Reynolds returned to London in 1753 with the plan of making a name for himself as a portraitists before embarking upon his true ambition of bringing Continental painting to England and helping local painters rise to prominence in their own country. The plan worked marvellously - within a year he was already hiring assistants, and in 1755, only two years after his return, he painted more than a hundred portraits. He took care to use classical or Renaissance poses and elements in his paintings, in an attempt to "naturalise" the Italian style on British soil.

One of the artist's bigges influences and closest friends was Dr. Samuel Johnson, under whose influence Reynolds was introduced to an education which his youth had lacked, and began publishing articles on art and painting in contemporary art magasines. In 1960 he bought a mansion in what is now Leicester Square, even then a rich part of town, and built a gallery for his own pictures as well as his collection of Continental works. In this house he entertained the intellectual, as well as social, luminaries of the time. He also founded, in 1764, the Literary Club, which boasted as members Dr. Johnson, David Garrick, Oliver Goldsmith and James Boswell among others.

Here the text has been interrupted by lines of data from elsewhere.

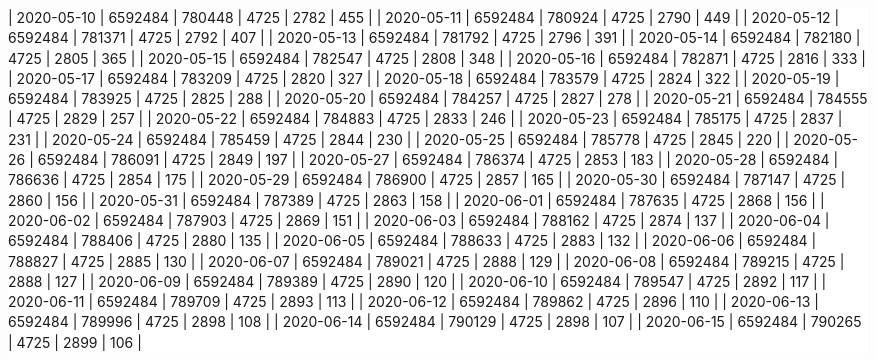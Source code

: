 | 2020-05-10 | 6592484 | 780448 | 4725 | 2782 | 455 |
| 2020-05-11 | 6592484 | 780924 | 4725 | 2790 | 449 |
| 2020-05-12 | 6592484 | 781371 | 4725 | 2792 | 407 |
| 2020-05-13 | 6592484 | 781792 | 4725 | 2796 | 391 |
| 2020-05-14 | 6592484 | 782180 | 4725 | 2805 | 365 |
| 2020-05-15 | 6592484 | 782547 | 4725 | 2808 | 348 |
| 2020-05-16 | 6592484 | 782871 | 4725 | 2816 | 333 |
| 2020-05-17 | 6592484 | 783209 | 4725 | 2820 | 327 |
| 2020-05-18 | 6592484 | 783579 | 4725 | 2824 | 322 |
| 2020-05-19 | 6592484 | 783925 | 4725 | 2825 | 288 |
| 2020-05-20 | 6592484 | 784257 | 4725 | 2827 | 278 |
| 2020-05-21 | 6592484 | 784555 | 4725 | 2829 | 257 |
| 2020-05-22 | 6592484 | 784883 | 4725 | 2833 | 246 |
| 2020-05-23 | 6592484 | 785175 | 4725 | 2837 | 231 |
| 2020-05-24 | 6592484 | 785459 | 4725 | 2844 | 230 |
| 2020-05-25 | 6592484 | 785778 | 4725 | 2845 | 220 |
| 2020-05-26 | 6592484 | 786091 | 4725 | 2849 | 197 |
| 2020-05-27 | 6592484 | 786374 | 4725 | 2853 | 183 |
| 2020-05-28 | 6592484 | 786636 | 4725 | 2854 | 175 |
| 2020-05-29 | 6592484 | 786900 | 4725 | 2857 | 165 |
| 2020-05-30 | 6592484 | 787147 | 4725 | 2860 | 156 |
| 2020-05-31 | 6592484 | 787389 | 4725 | 2863 | 158 |
| 2020-06-01 | 6592484 | 787635 | 4725 | 2868 | 156 |
| 2020-06-02 | 6592484 | 787903 | 4725 | 2869 | 151 |
| 2020-06-03 | 6592484 | 788162 | 4725 | 2874 | 137 |
| 2020-06-04 | 6592484 | 788406 | 4725 | 2880 | 135 |
| 2020-06-05 | 6592484 | 788633 | 4725 | 2883 | 132 |
| 2020-06-06 | 6592484 | 788827 | 4725 | 2885 | 130 |
| 2020-06-07 | 6592484 | 789021 | 4725 | 2888 | 129 |
| 2020-06-08 | 6592484 | 789215 | 4725 | 2888 | 127 |
| 2020-06-09 | 6592484 | 789389 | 4725 | 2890 | 120 |
| 2020-06-10 | 6592484 | 789547 | 4725 | 2892 | 117 |
| 2020-06-11 | 6592484 | 789709 | 4725 | 2893 | 113 |
| 2020-06-12 | 6592484 | 789862 | 4725 | 2896 | 110 |
| 2020-06-13 | 6592484 | 789996 | 4725 | 2898 | 108 |
| 2020-06-14 | 6592484 | 790129 | 4725 | 2898 | 107 |
| 2020-06-15 | 6592484 | 790265 | 4725 | 2899 | 106 |
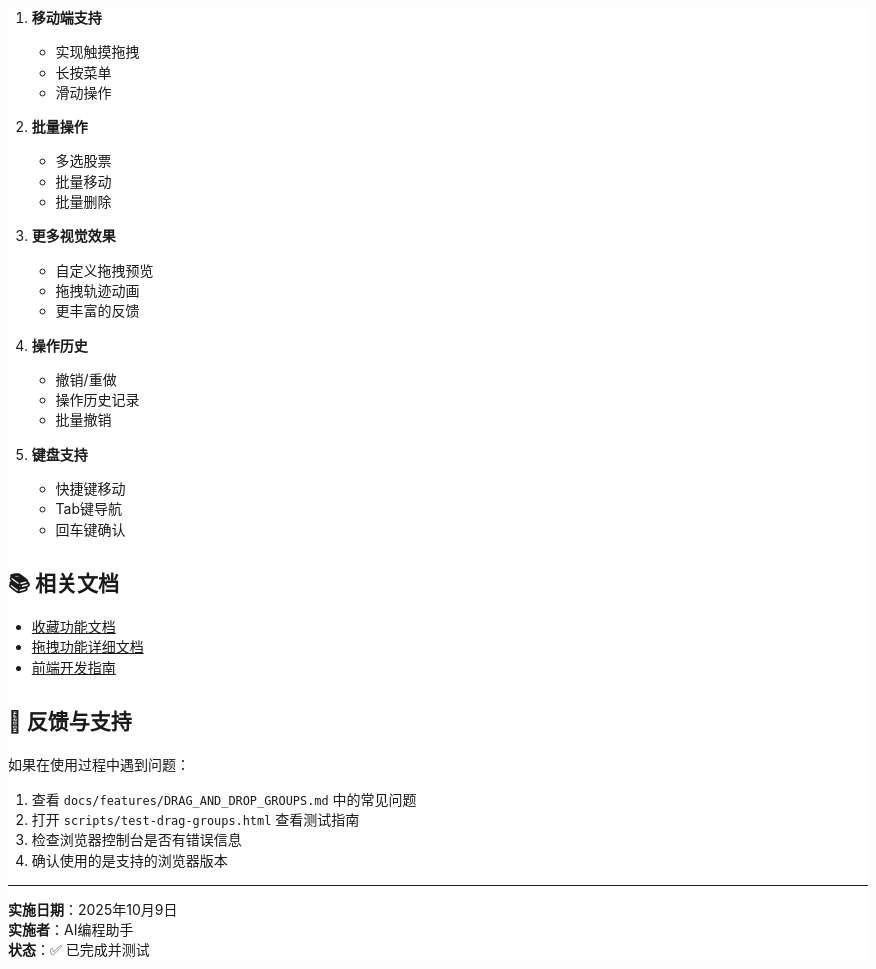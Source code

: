 1. **移动端支持**
   - 实现触摸拖拽
   - 长按菜单
   - 滑动操作

2. **批量操作**
   - 多选股票
   - 批量移动
   - 批量删除

3. **更多视觉效果**
   - 自定义拖拽预览
   - 拖拽轨迹动画
   - 更丰富的反馈

4. **操作历史**
   - 撤销/重做
   - 操作历史记录
   - 批量撤销

5. **键盘支持**
   - 快捷键移动
   - Tab键导航
   - 回车键确认

## 📚 相关文档

- [收藏功能文档](docs/features/FAVORITES_FEATURE.md)
- [拖拽功能详细文档](docs/features/DRAG_AND_DROP_GROUPS.md)
- [前端开发指南](docs/frontend_enhancement_guide.md)

## 👥 反馈与支持

如果在使用过程中遇到问题：
1. 查看 `docs/features/DRAG_AND_DROP_GROUPS.md` 中的常见问题
2. 打开 `scripts/test-drag-groups.html` 查看测试指南
3. 检查浏览器控制台是否有错误信息
4. 确认使用的是支持的浏览器版本

---

**实施日期**：2025年10月9日  
**实施者**：AI编程助手  
**状态**：✅ 已完成并测试

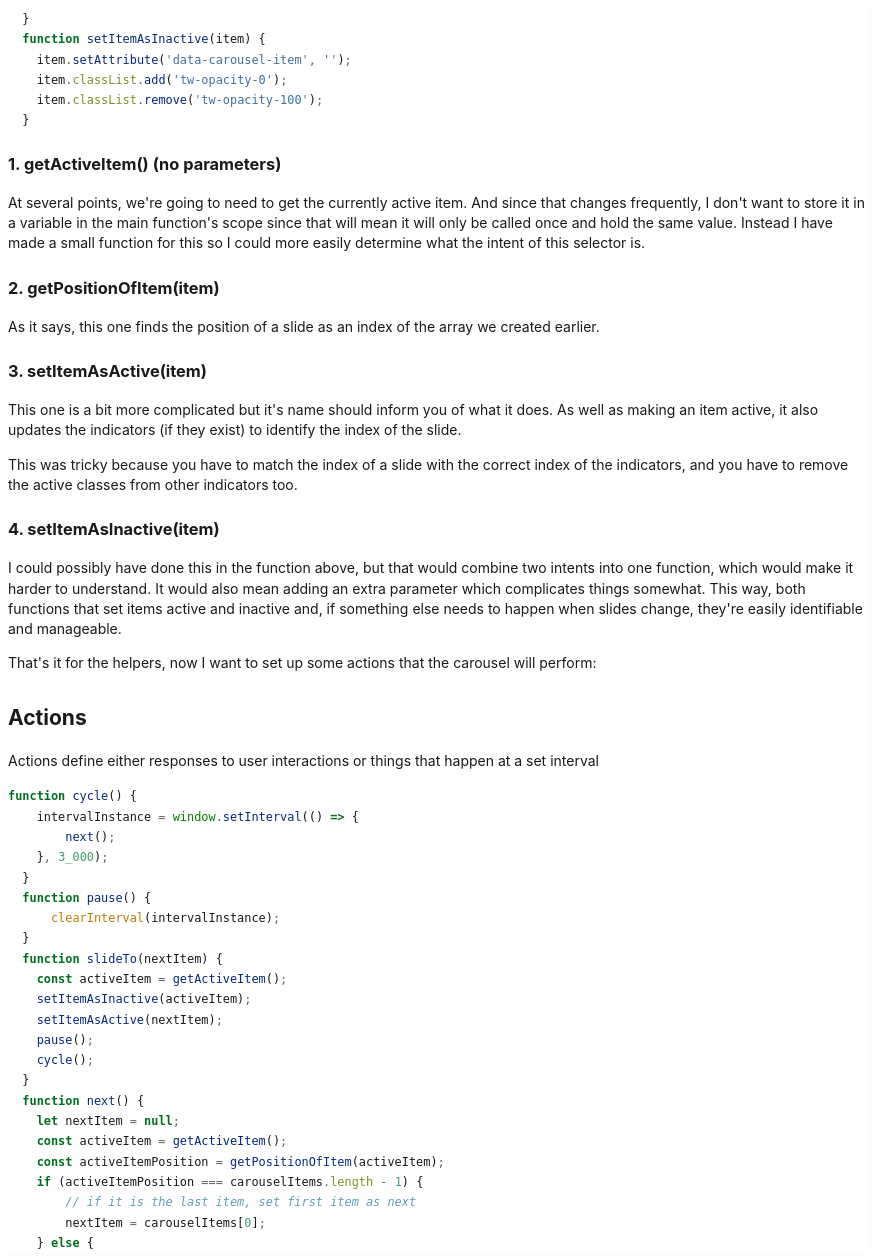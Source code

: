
 ```javascript
  }
  function setItemAsInactive(item) {
    item.setAttribute('data-carousel-item', '');
    item.classList.add('tw-opacity-0');
    item.classList.remove('tw-opacity-100');
  }
```

### 1\. getActiveItem() (no parameters)

At several points, we're going to need to get the currently active item. And since that changes frequently, I don't want to store it in a variable in the main function's scope since that will mean it will only be called once and hold the same value. Instead I have made a small function for this so I could more easily determine what the intent of this selector is.

### 2\. getPositionOfItem(item)

As it says, this one finds the position of a slide as an index of the array we created earlier.  

### 3\. setItemAsActive(item)

This one is a bit more complicated but it's name should inform you of what it does. As well as making an item active, it also updates the indicators (if they exist) to identify the index of the slide.

This was tricky because you have to match the index of a slide with the correct index of the indicators, and you have to remove the active classes from other indicators too.

### 4\. setItemAsInactive(item)

I could possibly have done this in the function above, but that would combine two intents into one function, which would make it harder to understand. It would also mean adding an extra parameter which complicates things somewhat. This way, both functions that set items active and inactive and, if something else needs to happen when slides change, they're easily identifiable and manageable.

That's it for the helpers, now I want to set up some actions that the carousel will perform:  

## Actions

Actions define either responses to user interactions or things that happen at a set interval

```javascript
function cycle() {
    intervalInstance = window.setInterval(() => {
        next();
    }, 3_000);
  }
  function pause() {
      clearInterval(intervalInstance);
  }
  function slideTo(nextItem) {
    const activeItem = getActiveItem();
    setItemAsInactive(activeItem);
    setItemAsActive(nextItem);
    pause();
    cycle();
  }
  function next() {
    let nextItem = null;
    const activeItem = getActiveItem();
    const activeItemPosition = getPositionOfItem(activeItem);
    if (activeItemPosition === carouselItems.length - 1) {
        // if it is the last item, set first item as next
        nextItem = carouselItems[0];
    } else {
```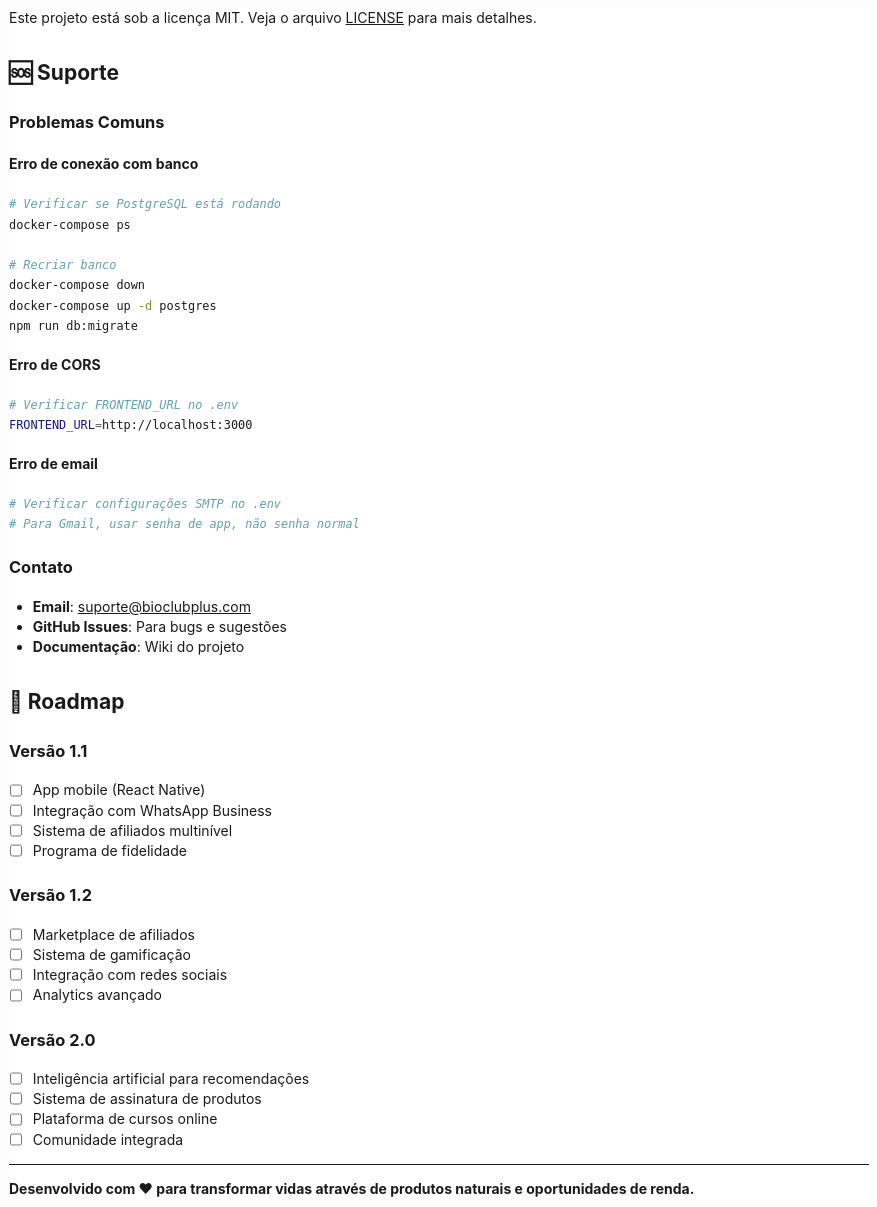 Este projeto está sob a licença MIT. Veja o arquivo [LICENSE](LICENSE) para mais detalhes.

## 🆘 Suporte

### Problemas Comuns

#### Erro de conexão com banco
```bash
# Verificar se PostgreSQL está rodando
docker-compose ps

# Recriar banco
docker-compose down
docker-compose up -d postgres
npm run db:migrate
```

#### Erro de CORS
```bash
# Verificar FRONTEND_URL no .env
FRONTEND_URL=http://localhost:3000
```

#### Erro de email
```bash
# Verificar configurações SMTP no .env
# Para Gmail, usar senha de app, não senha normal
```

### Contato
- **Email**: suporte@bioclubplus.com
- **GitHub Issues**: Para bugs e sugestões
- **Documentação**: Wiki do projeto

## 🎯 Roadmap

### Versão 1.1
- [ ] App mobile (React Native)
- [ ] Integração com WhatsApp Business
- [ ] Sistema de afiliados multinível
- [ ] Programa de fidelidade

### Versão 1.2
- [ ] Marketplace de afiliados
- [ ] Sistema de gamificação
- [ ] Integração com redes sociais
- [ ] Analytics avançado

### Versão 2.0
- [ ] Inteligência artificial para recomendações
- [ ] Sistema de assinatura de produtos
- [ ] Plataforma de cursos online
- [ ] Comunidade integrada

---

**Desenvolvido com ❤️ para transformar vidas através de produtos naturais e oportunidades de renda.**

When the Royal Academy was founded in 1768, Reynolds was the obvious and natural choice for its first President. Through his duties as teacher and policy maker for the Academy he had achieved his dream - to be the a guiding influence on British painting which will help it develop a style and prominence of its own. These duties, which he took extremely seriously, included a yearly Discourse, of which he delivered 15 in his time. These were later collected into a book which defines and encompasses the theory and philosophy of British Academic art.

Reynolds was knighted by George III in 1769, who also appointed him Painter to the King after Allan Ramsay's death in 1784. Unfortunately by that time his eyesight was failing and by 1789 he had stopped painting. Nevertheless he is credited with more than 2000 works, some of which are tragically faded due to his use of asphalt and other experimental pigments.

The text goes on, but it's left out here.